Prep 15 mins
Cook 0 mins
This is a fresh and delicious salad for lunch or a smaller version before supper. My DS and DIL omit the lettuce and use it as a side dish with grilled meats. I've brought it in a big bowl to parties and everyone raves.
- romaine lettuce, torn into bite sized pieces
- 1 cup cooked black beans or 1 cup black-eyed peas (drain and rinse if using canned)
- 1 bell pepper, cut into bite sized pieces
- 3 ears corn, cut off the cob
- 1 avocado, peeled and diced
- 2 tomatoes, chopped
- 1⁄2 cup chopped sweet onion
- 1⁄2 cup grated cheddar cheese
- 1 bunch fresh cilantro, chopped
- your favorite vinaigrette (use your own recipe, or try Paul Newman's Family Recipe version, which is really mild and works well)
- red pepper flakes
- crushed tortilla chips (we use Red Hot Blues)
- cooked chicken or beef, would be delicious on this salad for a nice summer main dish (optional)
- Place lettuce on salad plates.
- Layer remaining ingredients on top of lettuce in the order given with the crushed chips on top.
Great salad I served last night with mexican corn on the cob. Simple but great salad that I topped with left over chicken. Made for ZWT 3!

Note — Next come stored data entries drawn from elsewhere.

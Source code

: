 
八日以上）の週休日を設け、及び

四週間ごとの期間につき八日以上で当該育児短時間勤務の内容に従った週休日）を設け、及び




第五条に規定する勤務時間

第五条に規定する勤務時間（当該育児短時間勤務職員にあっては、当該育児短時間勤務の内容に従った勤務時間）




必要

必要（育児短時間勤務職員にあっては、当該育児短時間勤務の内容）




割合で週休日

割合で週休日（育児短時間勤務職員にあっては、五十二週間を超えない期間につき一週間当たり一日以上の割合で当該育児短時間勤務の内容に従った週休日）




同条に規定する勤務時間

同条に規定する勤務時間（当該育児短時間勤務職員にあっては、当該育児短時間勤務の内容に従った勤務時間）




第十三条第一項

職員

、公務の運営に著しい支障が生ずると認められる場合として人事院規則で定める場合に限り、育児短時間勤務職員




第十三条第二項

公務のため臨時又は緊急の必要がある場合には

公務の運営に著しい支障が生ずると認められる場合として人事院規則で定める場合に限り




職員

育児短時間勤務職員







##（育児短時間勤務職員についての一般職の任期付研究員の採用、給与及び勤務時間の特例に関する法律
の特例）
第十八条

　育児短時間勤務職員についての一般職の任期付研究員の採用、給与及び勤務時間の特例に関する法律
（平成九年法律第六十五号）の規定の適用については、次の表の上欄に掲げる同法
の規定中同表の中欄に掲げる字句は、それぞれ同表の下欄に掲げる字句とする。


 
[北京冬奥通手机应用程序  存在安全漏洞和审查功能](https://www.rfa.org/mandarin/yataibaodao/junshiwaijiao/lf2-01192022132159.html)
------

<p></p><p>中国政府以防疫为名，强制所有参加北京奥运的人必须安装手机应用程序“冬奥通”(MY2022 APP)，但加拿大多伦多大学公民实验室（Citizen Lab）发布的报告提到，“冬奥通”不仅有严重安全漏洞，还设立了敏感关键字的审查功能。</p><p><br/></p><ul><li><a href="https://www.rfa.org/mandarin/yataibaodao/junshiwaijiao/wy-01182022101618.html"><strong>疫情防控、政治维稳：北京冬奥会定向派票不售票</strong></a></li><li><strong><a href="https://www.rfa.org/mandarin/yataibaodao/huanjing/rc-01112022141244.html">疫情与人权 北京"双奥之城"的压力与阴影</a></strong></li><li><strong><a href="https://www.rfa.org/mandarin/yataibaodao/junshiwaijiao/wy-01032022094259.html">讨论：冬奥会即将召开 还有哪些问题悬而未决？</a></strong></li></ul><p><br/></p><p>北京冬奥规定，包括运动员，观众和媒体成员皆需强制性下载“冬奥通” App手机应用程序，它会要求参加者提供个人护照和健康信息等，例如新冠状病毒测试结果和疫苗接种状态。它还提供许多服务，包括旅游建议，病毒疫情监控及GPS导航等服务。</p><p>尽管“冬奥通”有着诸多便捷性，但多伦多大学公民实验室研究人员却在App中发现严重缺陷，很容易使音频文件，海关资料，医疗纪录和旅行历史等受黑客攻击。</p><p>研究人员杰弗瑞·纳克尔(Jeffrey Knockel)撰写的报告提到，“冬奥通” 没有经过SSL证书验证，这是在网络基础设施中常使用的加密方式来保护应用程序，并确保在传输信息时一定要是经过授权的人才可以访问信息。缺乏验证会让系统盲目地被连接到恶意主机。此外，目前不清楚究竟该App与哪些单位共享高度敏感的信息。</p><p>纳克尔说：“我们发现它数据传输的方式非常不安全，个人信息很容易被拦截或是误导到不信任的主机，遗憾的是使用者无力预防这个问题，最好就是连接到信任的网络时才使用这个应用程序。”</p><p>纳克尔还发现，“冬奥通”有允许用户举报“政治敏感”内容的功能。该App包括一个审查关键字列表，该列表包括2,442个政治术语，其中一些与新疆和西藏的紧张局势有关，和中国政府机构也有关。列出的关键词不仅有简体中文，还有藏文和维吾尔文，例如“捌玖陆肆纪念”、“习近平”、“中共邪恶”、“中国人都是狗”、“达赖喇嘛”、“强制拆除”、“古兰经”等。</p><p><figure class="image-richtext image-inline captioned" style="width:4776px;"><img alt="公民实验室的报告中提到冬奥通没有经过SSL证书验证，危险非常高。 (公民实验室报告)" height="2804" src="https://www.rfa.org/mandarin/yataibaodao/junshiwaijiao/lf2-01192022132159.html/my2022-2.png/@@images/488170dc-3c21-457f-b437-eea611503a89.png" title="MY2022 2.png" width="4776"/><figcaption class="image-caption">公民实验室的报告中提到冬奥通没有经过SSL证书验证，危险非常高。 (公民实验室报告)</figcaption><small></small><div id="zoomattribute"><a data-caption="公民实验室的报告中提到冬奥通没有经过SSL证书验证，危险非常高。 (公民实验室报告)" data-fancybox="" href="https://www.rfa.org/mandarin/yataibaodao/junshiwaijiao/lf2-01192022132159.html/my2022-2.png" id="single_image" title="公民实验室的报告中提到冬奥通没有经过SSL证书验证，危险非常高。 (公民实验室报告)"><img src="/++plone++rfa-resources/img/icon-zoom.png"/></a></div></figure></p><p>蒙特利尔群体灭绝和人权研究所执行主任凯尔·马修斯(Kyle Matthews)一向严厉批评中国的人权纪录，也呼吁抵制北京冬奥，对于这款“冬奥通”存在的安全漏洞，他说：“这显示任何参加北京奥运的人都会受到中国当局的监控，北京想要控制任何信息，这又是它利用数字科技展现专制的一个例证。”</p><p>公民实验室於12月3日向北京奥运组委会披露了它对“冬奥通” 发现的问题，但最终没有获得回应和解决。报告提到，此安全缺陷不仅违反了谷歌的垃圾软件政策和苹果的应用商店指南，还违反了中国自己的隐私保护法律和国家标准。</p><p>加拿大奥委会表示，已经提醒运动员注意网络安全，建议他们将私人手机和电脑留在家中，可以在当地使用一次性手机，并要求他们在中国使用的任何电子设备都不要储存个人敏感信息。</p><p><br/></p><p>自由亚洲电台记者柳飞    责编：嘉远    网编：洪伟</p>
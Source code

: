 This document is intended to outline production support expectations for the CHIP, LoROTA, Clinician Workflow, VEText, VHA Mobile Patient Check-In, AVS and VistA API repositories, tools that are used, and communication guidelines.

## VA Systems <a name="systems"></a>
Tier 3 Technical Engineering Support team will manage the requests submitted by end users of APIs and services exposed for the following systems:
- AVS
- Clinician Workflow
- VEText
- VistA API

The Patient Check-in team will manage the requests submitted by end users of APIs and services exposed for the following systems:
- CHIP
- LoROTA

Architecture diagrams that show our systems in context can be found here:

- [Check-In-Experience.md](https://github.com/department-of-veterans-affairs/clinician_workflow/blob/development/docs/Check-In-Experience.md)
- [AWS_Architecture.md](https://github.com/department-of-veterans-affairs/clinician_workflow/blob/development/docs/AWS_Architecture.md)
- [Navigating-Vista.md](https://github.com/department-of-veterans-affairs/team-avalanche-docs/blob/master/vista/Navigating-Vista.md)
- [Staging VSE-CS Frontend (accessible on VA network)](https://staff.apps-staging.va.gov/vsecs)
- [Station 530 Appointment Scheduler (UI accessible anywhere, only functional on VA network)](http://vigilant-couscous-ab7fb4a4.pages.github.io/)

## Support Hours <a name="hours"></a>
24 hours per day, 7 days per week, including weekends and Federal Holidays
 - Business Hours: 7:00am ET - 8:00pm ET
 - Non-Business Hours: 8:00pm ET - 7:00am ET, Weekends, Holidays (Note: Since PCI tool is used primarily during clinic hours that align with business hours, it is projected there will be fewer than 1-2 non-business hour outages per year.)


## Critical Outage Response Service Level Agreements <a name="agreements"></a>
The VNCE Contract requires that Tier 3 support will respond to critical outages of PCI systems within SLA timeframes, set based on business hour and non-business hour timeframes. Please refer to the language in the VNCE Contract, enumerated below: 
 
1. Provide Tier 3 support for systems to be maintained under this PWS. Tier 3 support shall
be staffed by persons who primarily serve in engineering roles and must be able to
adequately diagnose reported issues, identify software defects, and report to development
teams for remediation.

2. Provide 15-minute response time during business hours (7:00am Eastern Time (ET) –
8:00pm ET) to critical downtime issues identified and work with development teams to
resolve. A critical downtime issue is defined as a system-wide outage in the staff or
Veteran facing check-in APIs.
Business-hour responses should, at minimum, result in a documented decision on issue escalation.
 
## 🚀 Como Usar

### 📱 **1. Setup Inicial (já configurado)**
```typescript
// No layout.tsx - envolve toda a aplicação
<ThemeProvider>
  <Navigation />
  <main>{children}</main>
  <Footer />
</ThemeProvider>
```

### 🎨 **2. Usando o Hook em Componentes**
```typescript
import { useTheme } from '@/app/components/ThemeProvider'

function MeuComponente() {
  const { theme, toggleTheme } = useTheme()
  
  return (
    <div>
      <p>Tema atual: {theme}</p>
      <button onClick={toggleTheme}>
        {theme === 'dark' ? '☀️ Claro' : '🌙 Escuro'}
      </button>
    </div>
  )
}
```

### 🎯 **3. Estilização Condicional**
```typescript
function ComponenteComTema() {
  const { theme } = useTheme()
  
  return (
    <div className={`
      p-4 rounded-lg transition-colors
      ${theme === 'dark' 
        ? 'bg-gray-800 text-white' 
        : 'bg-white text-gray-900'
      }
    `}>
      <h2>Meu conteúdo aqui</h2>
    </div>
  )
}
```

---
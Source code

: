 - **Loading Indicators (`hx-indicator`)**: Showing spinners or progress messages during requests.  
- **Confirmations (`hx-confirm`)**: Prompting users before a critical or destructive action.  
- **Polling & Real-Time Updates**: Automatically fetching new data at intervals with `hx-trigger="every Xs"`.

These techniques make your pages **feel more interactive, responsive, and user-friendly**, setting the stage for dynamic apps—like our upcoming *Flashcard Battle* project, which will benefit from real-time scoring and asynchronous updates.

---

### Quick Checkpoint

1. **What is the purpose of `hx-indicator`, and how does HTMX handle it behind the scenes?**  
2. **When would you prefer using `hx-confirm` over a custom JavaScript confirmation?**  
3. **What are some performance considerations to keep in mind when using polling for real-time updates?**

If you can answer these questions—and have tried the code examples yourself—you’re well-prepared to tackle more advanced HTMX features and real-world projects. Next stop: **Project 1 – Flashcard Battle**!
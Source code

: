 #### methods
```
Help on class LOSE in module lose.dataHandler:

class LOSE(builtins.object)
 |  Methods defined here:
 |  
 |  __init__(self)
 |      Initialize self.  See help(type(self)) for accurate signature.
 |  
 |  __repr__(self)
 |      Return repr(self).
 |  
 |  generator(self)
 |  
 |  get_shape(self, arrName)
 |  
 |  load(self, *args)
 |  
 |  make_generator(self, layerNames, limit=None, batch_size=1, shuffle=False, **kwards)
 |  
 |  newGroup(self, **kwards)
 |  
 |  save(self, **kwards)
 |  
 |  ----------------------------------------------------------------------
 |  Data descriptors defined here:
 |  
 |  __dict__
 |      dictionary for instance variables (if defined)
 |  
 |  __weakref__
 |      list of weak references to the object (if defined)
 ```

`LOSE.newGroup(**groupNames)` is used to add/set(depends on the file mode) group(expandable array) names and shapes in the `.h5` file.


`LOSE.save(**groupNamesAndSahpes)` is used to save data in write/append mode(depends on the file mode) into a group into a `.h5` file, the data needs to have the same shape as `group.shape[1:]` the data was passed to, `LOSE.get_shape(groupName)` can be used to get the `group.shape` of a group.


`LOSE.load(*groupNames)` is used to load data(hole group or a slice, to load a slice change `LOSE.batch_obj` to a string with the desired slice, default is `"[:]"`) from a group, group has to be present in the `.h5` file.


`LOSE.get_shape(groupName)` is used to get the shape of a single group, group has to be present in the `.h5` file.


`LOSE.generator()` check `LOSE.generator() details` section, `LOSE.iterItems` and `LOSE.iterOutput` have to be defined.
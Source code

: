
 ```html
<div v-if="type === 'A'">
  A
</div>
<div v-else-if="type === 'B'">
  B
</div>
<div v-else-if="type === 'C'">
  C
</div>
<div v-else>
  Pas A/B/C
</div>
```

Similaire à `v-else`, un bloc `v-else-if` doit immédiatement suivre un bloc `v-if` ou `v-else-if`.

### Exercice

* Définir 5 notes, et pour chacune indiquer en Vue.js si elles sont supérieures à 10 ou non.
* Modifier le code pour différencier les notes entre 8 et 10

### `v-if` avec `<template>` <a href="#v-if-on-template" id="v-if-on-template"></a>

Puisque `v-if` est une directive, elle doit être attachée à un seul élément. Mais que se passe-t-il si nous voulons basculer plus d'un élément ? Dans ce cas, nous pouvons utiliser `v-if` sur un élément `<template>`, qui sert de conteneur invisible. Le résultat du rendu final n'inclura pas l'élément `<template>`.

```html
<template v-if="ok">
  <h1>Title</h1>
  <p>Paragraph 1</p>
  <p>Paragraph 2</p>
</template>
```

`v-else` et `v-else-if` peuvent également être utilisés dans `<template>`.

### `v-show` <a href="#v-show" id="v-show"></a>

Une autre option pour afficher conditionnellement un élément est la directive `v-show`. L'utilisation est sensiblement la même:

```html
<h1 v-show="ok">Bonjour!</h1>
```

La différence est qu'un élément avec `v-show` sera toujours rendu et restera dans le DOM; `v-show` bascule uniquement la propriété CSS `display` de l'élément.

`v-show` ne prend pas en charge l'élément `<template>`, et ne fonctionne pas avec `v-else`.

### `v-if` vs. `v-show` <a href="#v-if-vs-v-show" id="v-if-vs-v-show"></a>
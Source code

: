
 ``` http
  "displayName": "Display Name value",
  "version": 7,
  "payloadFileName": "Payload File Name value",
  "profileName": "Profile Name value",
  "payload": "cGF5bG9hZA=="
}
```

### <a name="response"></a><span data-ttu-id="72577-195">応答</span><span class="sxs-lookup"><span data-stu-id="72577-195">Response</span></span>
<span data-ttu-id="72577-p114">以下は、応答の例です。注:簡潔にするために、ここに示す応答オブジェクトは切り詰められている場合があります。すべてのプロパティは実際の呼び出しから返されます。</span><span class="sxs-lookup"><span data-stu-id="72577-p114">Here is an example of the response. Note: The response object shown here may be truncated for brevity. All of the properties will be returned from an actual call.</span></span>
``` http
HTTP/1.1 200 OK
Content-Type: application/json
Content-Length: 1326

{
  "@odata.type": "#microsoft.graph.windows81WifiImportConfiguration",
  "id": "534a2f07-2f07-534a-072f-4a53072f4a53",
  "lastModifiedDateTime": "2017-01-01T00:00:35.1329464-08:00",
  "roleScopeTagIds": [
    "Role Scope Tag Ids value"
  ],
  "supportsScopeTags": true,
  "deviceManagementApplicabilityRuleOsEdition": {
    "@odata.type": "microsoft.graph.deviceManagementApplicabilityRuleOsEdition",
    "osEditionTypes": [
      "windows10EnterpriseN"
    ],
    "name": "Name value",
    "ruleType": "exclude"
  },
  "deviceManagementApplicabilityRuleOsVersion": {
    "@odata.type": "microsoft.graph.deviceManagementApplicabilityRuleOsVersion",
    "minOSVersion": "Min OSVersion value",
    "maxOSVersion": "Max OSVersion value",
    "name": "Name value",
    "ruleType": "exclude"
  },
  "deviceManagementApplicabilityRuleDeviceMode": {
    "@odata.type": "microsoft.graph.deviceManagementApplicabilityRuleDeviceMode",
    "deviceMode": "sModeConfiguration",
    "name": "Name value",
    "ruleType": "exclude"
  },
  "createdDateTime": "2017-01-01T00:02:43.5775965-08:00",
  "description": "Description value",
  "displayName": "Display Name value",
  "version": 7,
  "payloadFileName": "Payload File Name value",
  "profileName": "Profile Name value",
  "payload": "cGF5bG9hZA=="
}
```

Lovely and different salad. Really like the use of fresh uncooked corn in it. I didn't layer it as it was for a large group - just mixed it all up. I liked that all the ingrediants can be made up ahead of time and then just before serving add the cilantro, tortilla chips, romaine and dressing. Next time I'm asked to bring along a salad - this will be the one I take.
Geema, you did it again. This is by far one of the tastiest salads I have ever have the pleaseure of enjoying! It was easy to make and all the different flavors were a treat to my taste buds. I used the Paul Newmans dressing and it was a hugge hit at my house.